(Stored items)
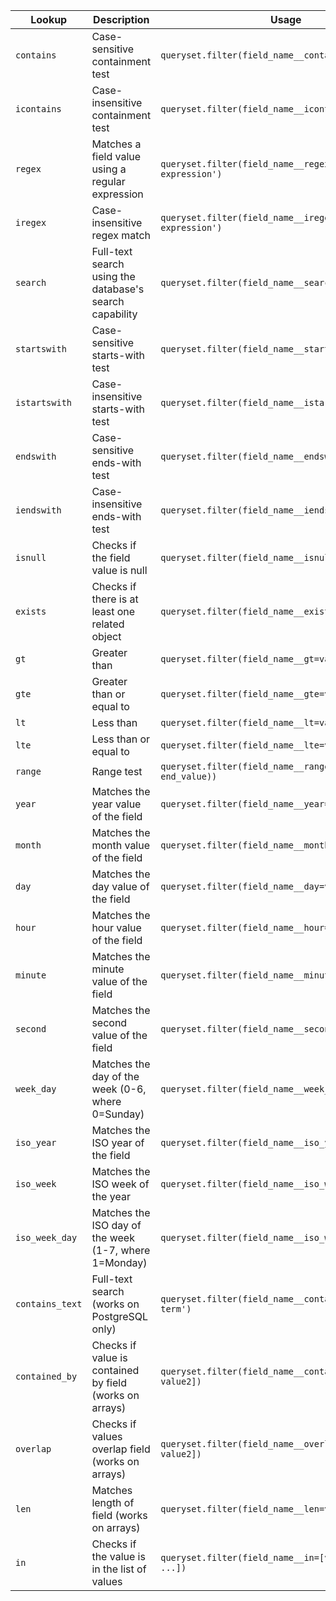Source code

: | Lookup           | Description                                            | Usage                                                 | Example                                                |
|------------------|--------------------------------------------------------|-------------------------------------------------------|--------------------------------------------------------|
| `contains`       | Case-sensitive containment test                        | `queryset.filter(field_name__contains=value)`          | `queryset.filter(content__contains='search term')`      |
| `icontains`      | Case-insensitive containment test                      | `queryset.filter(field_name__icontains=value)`         | `queryset.filter(title__icontains='term')`              |
| `regex`          | Matches a field value using a regular expression       | `queryset.filter(field_name__regex=r'regular expression')` | `queryset.filter(content__regex=r'^\d{4}$')`            |
| `iregex`         | Case-insensitive regex match                           | `queryset.filter(field_name__iregex=r'regular expression')`| `queryset.filter(title__iregex=r'^search')`             |
| `search`         | Full-text search using the database's search capability| `queryset.filter(field_name__search='search term')`    | `queryset.filter(content__search='query')`              |
| `startswith`     | Case-sensitive starts-with test                        | `queryset.filter(field_name__startswith=value)`        | `queryset.filter(name__startswith='start')`             |
| `istartswith`    | Case-insensitive starts-with test                      | `queryset.filter(field_name__istartswith=value)`       | `queryset.filter(title__istartswith='start')`           |
| `endswith`       | Case-sensitive ends-with test                          | `queryset.filter(field_name__endswith=value)`          | `queryset.filter(name__endswith='end')`                 |
| `iendswith`      | Case-insensitive ends-with test                        | `queryset.filter(field_name__iendswith=value)`         | `queryset.filter(title__iendswith='end')`               |
| `isnull`         | Checks if the field value is null                      | `queryset.filter(field_name__isnull=True)`             | `queryset.filter(date__isnull=True)`                    |
| `exists`         | Checks if there is at least one related object         | `queryset.filter(field_name__exists=True)`             | `queryset.filter(tags__exists=True)`                    |
| `gt`             | Greater than                                           | `queryset.filter(field_name__gt=value)`                | `queryset.filter(price__gt=100)`                        |
| `gte`            | Greater than or equal to                               | `queryset.filter(field_name__gte=value)`               | `queryset.filter(quantity__gte=10)`                     |
| `lt`             | Less than                                              | `queryset.filter(field_name__lt=value)`                | `queryset.filter(price__lt=100)`                        |
| `lte`            | Less than or equal to                                  | `queryset.filter(field_name__lte=value)`               | `queryset.filter(quantity__lte=50)`                     |
| `range`          | Range test                                             | `queryset.filter(field_name__range=(start_value, end_value))` | `queryset.filter(age__range=(18, 65))`               |
| `year`           | Matches the year value of the field                    | `queryset.filter(field_name__year=value)`              | `queryset.filter(birth_date__year=1990)`                |
| `month`          | Matches the month value of the field                   | `queryset.filter(field_name__month=value)`             | `queryset.filter(birth_date__month=12)`                 |
| `day`            | Matches the day value of the field                     | `queryset.filter(field_name__day=value)`               | `queryset.filter(birth_date__day=25)`                   |
| `hour`           | Matches the hour value of the field                    | `queryset.filter(field_name__hour=value)`              | `queryset.filter(created_at__hour=14)`                  |
| `minute`         | Matches the minute value of the field                  | `queryset.filter(field_name__minute=value)`            | `queryset.filter(created_at__minute=30)`                |
| `second`         | Matches the second value of the field                  | `queryset.filter(field_name__second=value)`            | `queryset.filter(created_at__second=0)`                 |
| `week_day`       | Matches the day of the week (0-6, where 0=Sunday)      | `queryset.filter(field_name__week_day=value)`          | `queryset.filter(created_at__week_day=1)`               |
| `iso_year`       | Matches the ISO year of the field                      | `queryset.filter(field_name__iso_year=value)`          | `queryset.filter(created_at__iso_year=2023)`            |
| `iso_week`       | Matches the ISO week of the year                       | `queryset.filter(field_name__iso_week=value)`          | `queryset.filter(created_at__iso_week=12)`              |
| `iso_week_day`   | Matches the ISO day of the week (1-7, where 1=Monday)  | `queryset.filter(field_name__iso_week_day=value)`      | `queryset.filter(created_at__iso_week_day=5)`           |
| `contains_text`  | Full-text search (works on PostgreSQL only)            | `queryset.filter(field_name__contains_text='search term')` | `queryset.filter(content__contains_text='query')`  |
| `contained_by`   | Checks if value is contained by field (works on arrays)| `queryset.filter(field_name__contained_by=[value1, value2])` | `queryset.filter(tags__contained_by=['tech', 'news'])` |
| `overlap`        | Checks if values overlap field (works on arrays)       | `queryset.filter(field_name__overlap=[value1, value2])` | `queryset.filter(tags__overlap=['django', 'python'])`  |
| `len`            | Matches length of field (works on arrays)              | `queryset.filter(field_name__len=value)`               | `queryset.filter(tags__len=2)`                         |
| `in`             | Checks if the value is in the list of values           | `queryset.filter(field_name__in=[value1, value2, ...])`| `queryset.filter(status__in=['active', 'pending'])`    |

→ **Requirement**
Set down every entry above exactly as written. Leave out all pictures.

→ **Written answer**
Source code

: | Lookup           | Description                                            | Usage                                                 | Example                                                |
|------------------|--------------------------------------------------------|-------------------------------------------------------|--------------------------------------------------------|
| `contains`       | Case-sensitive containment test                        | `queryset.filter(field_name__contains=value)`          | `queryset.filter(content__contains='search term')`      |
| `icontains`      | Case-insensitive containment test                      | `queryset.filter(field_name__icontains=value)`         | `queryset.filter(title__icontains='term')`              |
| `regex`          | Matches a field value using a regular expression       | `queryset.filter(field_name__regex=r'regular expression')` | `queryset.filter(content__regex=r'^\d{4}$')`            |
| `iregex`         | Case-insensitive regex match                           | `queryset.filter(field_name__iregex=r'regular expression')`| `queryset.filter(title__iregex=r'^search')`             |
| `search`         | Full-text search using the database's search capability| `queryset.filter(field_name__search='search term')`    | `queryset.filter(content__search='query')`              |
| `startswith`     | Case-sensitive starts-with test                        | `queryset.filter(field_name__startswith=value)`        | `queryset.filter(name__startswith='start')`             |
| `istartswith`    | Case-insensitive starts-with test                      | `queryset.filter(field_name__istartswith=value)`       | `queryset.filter(title__istartswith='start')`           |
| `endswith`       | Case-sensitive ends-with test                          | `queryset.filter(field_name__endswith=value)`          | `queryset.filter(name__endswith='end')`                 |
| `iendswith`      | Case-insensitive ends-with test                        | `queryset.filter(field_name__iendswith=value)`         | `queryset.filter(title__iendswith='end')`               |
| `isnull`         | Checks if the field value is null                      | `queryset.filter(field_name__isnull=True)`             | `queryset.filter(date__isnull=True)`                    |
| `exists`         | Checks if there is at least one related object         | `queryset.filter(field_name__exists=True)`             | `queryset.filter(tags__exists=True)`                    |
| `gt`             | Greater than                                           | `queryset.filter(field_name__gt=value)`                | `queryset.filter(price__gt=100)`                        |
| `gte`            | Greater than or equal to                               | `queryset.filter(field_name__gte=value)`               | `queryset.filter(quantity__gte=10)`                     |
| `lt`             | Less than                                              | `queryset.filter(field_name__lt=value)`                | `queryset.filter(price__lt=100)`                        |
| `lte`            | Less than or equal to                                  | `queryset.filter(field_name__lte=value)`               | `queryset.filter(quantity__lte=50)`                     |
| `range`          | Range test                                             | `queryset.filter(field_name__range=(start_value, end_value))` | `queryset.filter(age__range=(18, 65))`               |
| `year`           | Matches the year value of the field                    | `queryset.filter(field_name__year=value)`              | `queryset.filter(birth_date__year=1990)`                |
| `month`          | Matches the month value of the field                   | `queryset.filter(field_name__month=value)`             | `queryset.filter(birth_date__month=12)`                 |
| `day`            | Matches the day value of the field                     | `queryset.filter(field_name__day=value)`               | `queryset.filter(birth_date__day=25)`                   |
| `hour`           | Matches the hour value of the field                    | `queryset.filter(field_name__hour=value)`              | `queryset.filter(created_at__hour=14)`                  |
| `minute`         | Matches the minute value of the field                  | `queryset.filter(field_name__minute=value)`            | `queryset.filter(created_at__minute=30)`                |
| `second`         | Matches the second value of the field                  | `queryset.filter(field_name__second=value)`            | `queryset.filter(created_at__second=0)`                 |
| `week_day`       | Matches the day of the week (0-6, where 0=Sunday)      | `queryset.filter(field_name__week_day=value)`          | `queryset.filter(created_at__week_day=1)`               |
| `iso_year`       | Matches the ISO year of the field                      | `queryset.filter(field_name__iso_year=value)`          | `queryset.filter(created_at__iso_year=2023)`            |
| `iso_week`       | Matches the ISO week of the year                       | `queryset.filter(field_name__iso_week=value)`          | `queryset.filter(created_at__iso_week=12)`              |
| `iso_week_day`   | Matches the ISO day of the week (1-7, where 1=Monday)  | `queryset.filter(field_name__iso_week_day=value)`      | `queryset.filter(created_at__iso_week_day=5)`           |
| `contains_text`  | Full-text search (works on PostgreSQL only)            | `queryset.filter(field_name__contains_text='search term')` | `queryset.filter(content__contains_text='query')`  |
| `contained_by`   | Checks if value is contained by field (works on arrays)| `queryset.filter(field_name__contained_by=[value1, value2])` | `queryset.filter(tags__contained_by=['tech', 'news'])` |
| `overlap`        | Checks if values overlap field (works on arrays)       | `queryset.filter(field_name__overlap=[value1, value2])` | `queryset.filter(tags__overlap=['django', 'python'])`  |
| `len`            | Matches length of field (works on arrays)              | `queryset.filter(field_name__len=value)`               | `queryset.filter(tags__len=2)`                         |
| `in`             | Checks if the value is in the list of values           | `queryset.filter(field_name__in=[value1, value2, ...])`| `queryset.filter(status__in=['active', 'pending'])`    |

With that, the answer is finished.